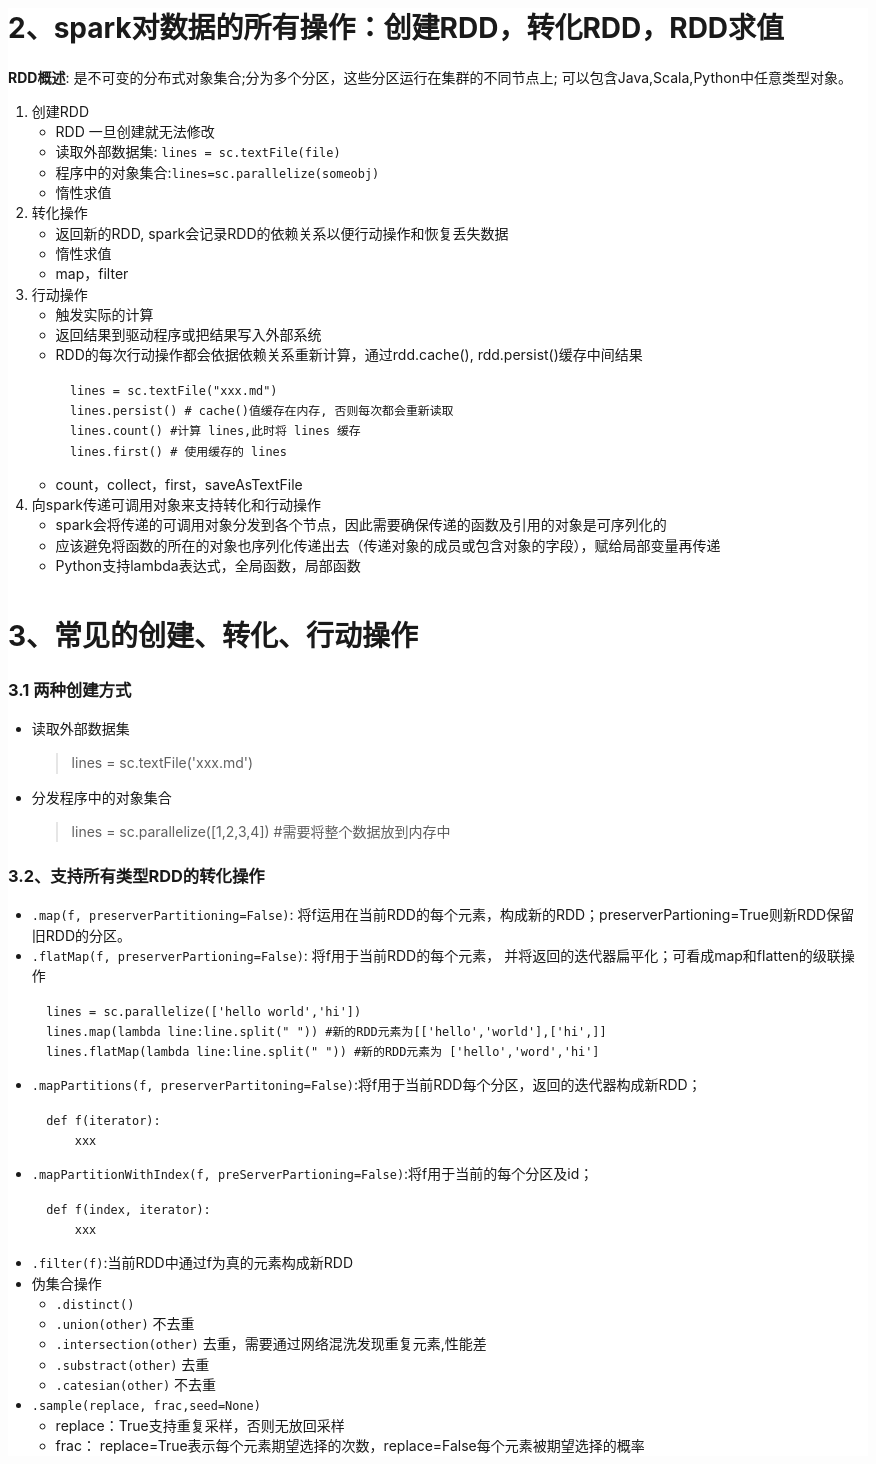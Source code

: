 # 2、spark对数据的所有操作：创建RDD，转化RDD，RDD求值
**RDD概述**: 是不可变的分布式对象集合;分为多个分区，这些分区运行在集群的不同节点上; 可以包含Java,Scala,Python中任意类型对象。

1. 创建RDD 
    - RDD 一旦创建就无法修改
	- 读取外部数据集: `lines = sc.textFile(file)`
	- 程序中的对象集合:`lines=sc.parallelize(someobj)`
	- 惰性求值
2. 转化操作
	- 返回新的RDD, spark会记录RDD的依赖关系以便行动操作和恢复丢失数据
	- 惰性求值
	- map，filter
3. 行动操作
	- 触发实际的计算
	- 返回结果到驱动程序或把结果写入外部系统
	- RDD的每次行动操作都会依据依赖关系重新计算，通过rdd.cache(), rdd.persist()缓存中间结果
		>
			lines = sc.textFile("xxx.md")
			lines.persist() # cache()值缓存在内存, 否则每次都会重新读取
			lines.count() #计算 lines,此时将 lines 缓存
			lines.first() # 使用缓存的 lines
	- count，collect，first，saveAsTextFile
4.  向spark传递可调用对象来支持转化和行动操作
	- spark会将传递的可调用对象分发到各个节点，因此需要确保传递的函数及引用的对象是可序列化的
	- 应该避免将函数的所在的对象也序列化传递出去（传递对象的成员或包含对象的字段），赋给局部变量再传递
	- Python支持lambda表达式，全局函数，局部函数

# 3、常见的创建、转化、行动操作
### 3.1 两种创建方式
- 读取外部数据集
  	
  	>lines = sc.textFile('xxx.md')
- 分发程序中的对象集合
  	
  	>lines = sc.parallelize([1,2,3,4])   #需要将整个数据放到内存中
### 3.2、支持所有类型RDD的转化操作
- `.map(f, preserverPartitioning=False)`: 将f运用在当前RDD的每个元素，构成新的RDD；preserverPartioning=True则新RDD保留旧RDD的分区。
- `.flatMap(f, preserverPartioning=False)`: 将f用于当前RDD的每个元素， 并将返回的迭代器扁平化；可看成map和flatten的级联操作
	>
		lines = sc.parallelize(['hello world','hi'])
		lines.map(lambda line:line.split(" ")) #新的RDD元素为[['hello','world'],['hi',]]    
		lines.flatMap(lambda line:line.split(" ")) #新的RDD元素为 ['hello','word','hi']
- `.mapPartitions(f, preserverPartitoning=False)`:将f用于当前RDD每个分区，返回的迭代器构成新RDD；
	>
		def f(iterator):
			xxx
- `.mapPartitionWithIndex(f, preServerPartioning=False)`:将f用于当前的每个分区及id；	
	>
		def f(index, iterator):
			xxx
- `.filter(f)`:当前RDD中通过f为真的元素构成新RDD
- 伪集合操作
	- `.distinct()`
	- `.union(other)` 不去重
	- `.intersection(other)` 去重，需要通过网络混洗发现重复元素,性能差
	- `.substract(other)` 去重
	- `.catesian(other)` 不去重
- `.sample(replace, frac,seed=None)`
	- replace：True支持重复采样，否则无放回采样
	- frac： replace=True表示每个元素期望选择的次数，replace=False每个元素被期望选择的概率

--*--

**Task prompt:** For the string "新的RDD元素为", filter the data and copy out each line where it occurs.

**Response:**
		lines.map(lambda line:line.split(" ")) #新的RDD元素为[['hello','world'],['hi',]]    
		lines.flatMap(lambda line:line.split(" ")) #新的RDD元素为 ['hello','word','hi']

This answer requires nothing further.